EXERCISE PROMPT:
Output each entry below as it stands, leaving out every picture.

Saved data entries:
-*-*-

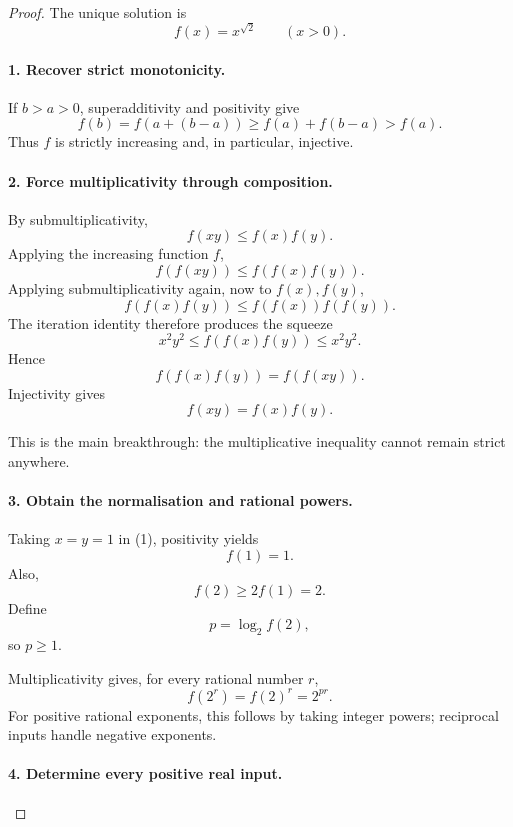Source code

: 
\begin{dlsummary}[title={\bfseries Solution 66. The Irrational Iteration Root},breakable]

\begin{proof}
The unique solution is
\[
\boxed{f(x)=x^{\sqrt2}\qquad(x>0).}
\]

\paragraph{1. Recover strict monotonicity.}

If \(b>a>0\), superadditivity and positivity give
\[
f(b)=f(a+(b-a))
\ge f(a)+f(b-a)>f(a).
\]
Thus \(f\) is strictly increasing and, in particular, injective.

\paragraph{2. Force multiplicativity through composition.}

By submultiplicativity,
\[
f(xy)\le f(x)f(y).
\]
Applying the increasing function \(f\),
\[
f(f(xy))\le f(f(x)f(y)).
\]
Applying submultiplicativity again, now to \(f(x),f(y)\),
\[
f(f(x)f(y))
\le f(f(x))f(f(y)).
\]
The iteration identity therefore produces the squeeze
\[
\boxed{
x^2y^2
\le f(f(x)f(y))
\le x^2y^2.
}
\]
Hence
\[
f(f(x)f(y))=f(f(xy)).
\]
Injectivity gives
\[
\boxed{f(xy)=f(x)f(y).} \tag{1}
\]

This is the main breakthrough: the multiplicative inequality cannot remain strict anywhere.

\paragraph{3. Obtain the normalisation and rational powers.}

Taking \(x=y=1\) in (1), positivity yields
\[
f(1)=1.
\]
Also,
\[
f(2)\ge2f(1)=2.
\]
Define
\[
p=\log_2 f(2),
\]
so \(p\ge1\).

Multiplicativity gives, for every rational number \(r\),
\[
\boxed{f(2^r)=f(2)^r=2^{pr}.} \tag{2}
\]
For positive rational exponents, this follows by taking integer powers; reciprocal inputs handle negative exponents.

\paragraph{4. Determine every positive real input.}


\end{proof}
\end{dlsummary}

-*-*-

ANSWER FOR THE TASK:
Source code

: 
\begin{dlsummary}[title={\bfseries Solution 66. The Irrational Iteration Root},breakable]

\begin{proof}
The unique solution is
\[
\boxed{f(x)=x^{\sqrt2}\qquad(x>0).}
\]

\paragraph{1. Recover strict monotonicity.}

If \(b>a>0\), superadditivity and positivity give
\[
f(b)=f(a+(b-a))
\ge f(a)+f(b-a)>f(a).
\]
Thus \(f\) is strictly increasing and, in particular, injective.

\paragraph{2. Force multiplicativity through composition.}

By submultiplicativity,
\[
f(xy)\le f(x)f(y).
\]
Applying the increasing function \(f\),
\[
f(f(xy))\le f(f(x)f(y)).
\]
Applying submultiplicativity again, now to \(f(x),f(y)\),
\[
f(f(x)f(y))
\le f(f(x))f(f(y)).
\]
The iteration identity therefore produces the squeeze
\[
\boxed{
x^2y^2
\le f(f(x)f(y))
\le x^2y^2.
}
\]
Hence
\[
f(f(x)f(y))=f(f(xy)).
\]
Injectivity gives
\[
\boxed{f(xy)=f(x)f(y).} \tag{1}
\]

This is the main breakthrough: the multiplicative inequality cannot remain strict anywhere.

\paragraph{3. Obtain the normalisation and rational powers.}

Taking \(x=y=1\) in (1), positivity yields
\[
f(1)=1.
\]
Also,
\[
f(2)\ge2f(1)=2.
\]
Define
\[
p=\log_2 f(2),
\]
so \(p\ge1\).

Multiplicativity gives, for every rational number \(r\),
\[
\boxed{f(2^r)=f(2)^r=2^{pr}.} \tag{2}
\]
For positive rational exponents, this follows by taking integer powers; reciprocal inputs handle negative exponents.

\paragraph{4. Determine every positive real input.}


\end{proof}
\end{dlsummary}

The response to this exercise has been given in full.